Bangladesh takes centre stage
During April, Bangladesh will be taking centre stage on a number of aspects in tackling global climate change: the first of such events took place as Bangladesh hosted the Cartagena Dialogue held in Dhaka on April 8 and 9, and the second will be the 7th International Conference on Community Based Adaptation (CBA7), which will take place from April 22 to 25.
Cartagena dialogue for progressive action
This is a group of both developing and developed countries, now numbering over 40 nations, which was set up a few years ago in Cartagena, who have pledged to take progressive action on tackling climate change since the consensus based United Nations Framework Convention on Climate Change (UNFCCC), with nearly 200 countries, was moving too slowly.
Bangladesh has become the latest country to host the Cartagena Dialogue, and the meeting reaffirmed the commitment of all its member countries to become more pro-active in tackling climate change both at home as well as at the global level.

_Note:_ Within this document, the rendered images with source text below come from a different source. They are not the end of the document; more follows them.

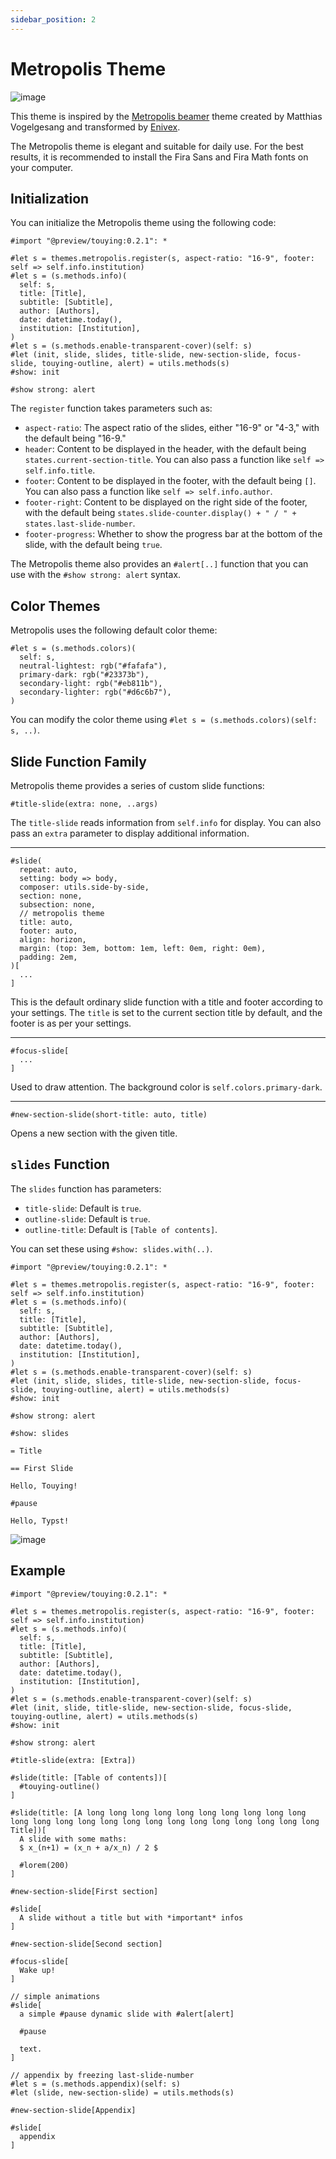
 ```yaml
---
sidebar_position: 2
---
```


# Metropolis Theme

![image](https://github.com/touying-typ/touying/assets/34951714/a1b34b11-6797-42fd-b50f-477a0d672ba2)

This theme is inspired by the [Metropolis beamer](https://github.com/matze/mtheme) theme created by Matthias Vogelgesang and transformed by [Enivex](https://github.com/Enivex).

The Metropolis theme is elegant and suitable for daily use. For the best results, it is recommended to install the Fira Sans and Fira Math fonts on your computer.

## Initialization

You can initialize the Metropolis theme using the following code:

```typst
#import "@preview/touying:0.2.1": *

#let s = themes.metropolis.register(s, aspect-ratio: "16-9", footer: self => self.info.institution)
#let s = (s.methods.info)(
  self: s,
  title: [Title],
  subtitle: [Subtitle],
  author: [Authors],
  date: datetime.today(),
  institution: [Institution],
)
#let s = (s.methods.enable-transparent-cover)(self: s)
#let (init, slide, slides, title-slide, new-section-slide, focus-slide, touying-outline, alert) = utils.methods(s)
#show: init

#show strong: alert
```

The `register` function takes parameters such as:

- `aspect-ratio`: The aspect ratio of the slides, either "16-9" or "4-3," with the default being "16-9."
- `header`: Content to be displayed in the header, with the default being `states.current-section-title`. You can also pass a function like `self => self.info.title`.
- `footer`: Content to be displayed in the footer, with the default being `[]`. You can also pass a function like `self => self.info.author`.
- `footer-right`: Content to be displayed on the right side of the footer, with the default being `states.slide-counter.display() + " / " + states.last-slide-number`.
- `footer-progress`: Whether to show the progress bar at the bottom of the slide, with the default being `true`.

The Metropolis theme also provides an `#alert[..]` function that you can use with the `#show strong: alert` syntax.

## Color Themes

Metropolis uses the following default color theme:

```typst
#let s = (s.methods.colors)(
  self: s,
  neutral-lightest: rgb("#fafafa"),
  primary-dark: rgb("#23373b"),
  secondary-light: rgb("#eb811b"),
  secondary-lighter: rgb("#d6c6b7"),
)
```

You can modify the color theme using `#let s = (s.methods.colors)(self: s, ..)`.

## Slide Function Family

Metropolis theme provides a series of custom slide functions:

```typst
#title-slide(extra: none, ..args)
```

The `title-slide` reads information from `self.info` for display. You can also pass an `extra` parameter to display additional information.

---

```typst
#slide(
  repeat: auto,
  setting: body => body,
  composer: utils.side-by-side,
  section: none,
  subsection: none,
  // metropolis theme
  title: auto,
  footer: auto,
  align: horizon,
  margin: (top: 3em, bottom: 1em, left: 0em, right: 0em),
  padding: 2em,
)[
  ...
]
```
This is the default ordinary slide function with a title and footer according to your settings. The `title` is set to the current section title by default, and the footer is as per your settings.

---

```typst
#focus-slide[
  ...
]
```

Used to draw attention. The background color is `self.colors.primary-dark`.

---

```typst
#new-section-slide(short-title: auto, title)
```

Opens a new section with the given title.

## `slides` Function

The `slides` function has parameters:

- `title-slide`: Default is `true`.
- `outline-slide`: Default is `true`.
- `outline-title`: Default is `[Table of contents]`.

You can set these using `#show: slides.with(..)`.

```typst
#import "@preview/touying:0.2.1": *

#let s = themes.metropolis.register(s, aspect-ratio: "16-9", footer: self => self.info.institution)
#let s = (s.methods.info)(
  self: s,
  title: [Title],
  subtitle: [Subtitle],
  author: [Authors],
  date: datetime.today(),
  institution: [Institution],
)
#let s = (s.methods.enable-transparent-cover)(self: s)
#let (init, slide, slides, title-slide, new-section-slide, focus-slide, touying-outline, alert) = utils.methods(s)
#show: init

#show strong: alert

#show: slides

= Title

== First Slide

Hello, Touying!

#pause

Hello, Typst!
```

![image](https://github.com/touying-typ/touying/assets/34951714/4ab45ee6-09f7-498b-b349-e889d6e42e3e)

## Example

```typst
#import "@preview/touying:0.2.1": *

#let s = themes.metropolis.register(s, aspect-ratio: "16-9", footer: self => self.info.institution)
#let s = (s.methods.info)(
  self: s,
  title: [Title],
  subtitle: [Subtitle],
  author: [Authors],
  date: datetime.today(),
  institution: [Institution],
)
#let s = (s.methods.enable-transparent-cover)(self: s)
#let (init, slide, title-slide, new-section-slide, focus-slide, touying-outline, alert) = utils.methods(s)
#show: init

#show strong: alert

#title-slide(extra: [Extra])

#slide(title: [Table of contents])[
  #touying-outline()
]

#slide(title: [A long long long long long long long long long long long long long long long long long long long long long long long long Title])[
  A slide with some maths:
  $ x_(n+1) = (x_n + a/x_n) / 2 $

  #lorem(200)
]

#new-section-slide[First section]

#slide[
  A slide without a title but with *important* infos
]

#new-section-slide[Second section]

#focus-slide[
  Wake up!
]

// simple animations
#slide[
  a simple #pause dynamic slide with #alert[alert]

  #pause
  
  text.
]

// appendix by freezing last-slide-number
#let s = (s.methods.appendix)(self: s)
#let (slide, new-section-slide) = utils.methods(s)

#new-section-slide[Appendix]

#slide[
  appendix
]
```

It is expected that this will inject some sense of urgency in the UNFCCC talks at the next conference on parties (COP19) to be held in Warsaw, Poland in December.
This meeting was organised jointly by the ministry of foreign affairs as well as the ministry of environment and forests, thus ensuring good cooperation between two key ministries which are both important in climate change diplomacy.
The second event of significance is the 7th International Conference on Community Based Adaptation (CBA7) which is expected to attract well over 200 international delegates from around the world and will be inaugurated by Prime Minister Sheikh Hasina with Mary Robinson, the former President of Ireland, as the keynote speaker on the closing session.
This is an annual conference organised jointly by the International Institute for Environment and Development (IIED) based in the United Kingdom and the Bangladesh Centre for Advanced Studies (BCAS). The 6th conference (CBA6) was held in Hanoi, Vietnam in April 2012 and attracted around 250 international delegates from around the world.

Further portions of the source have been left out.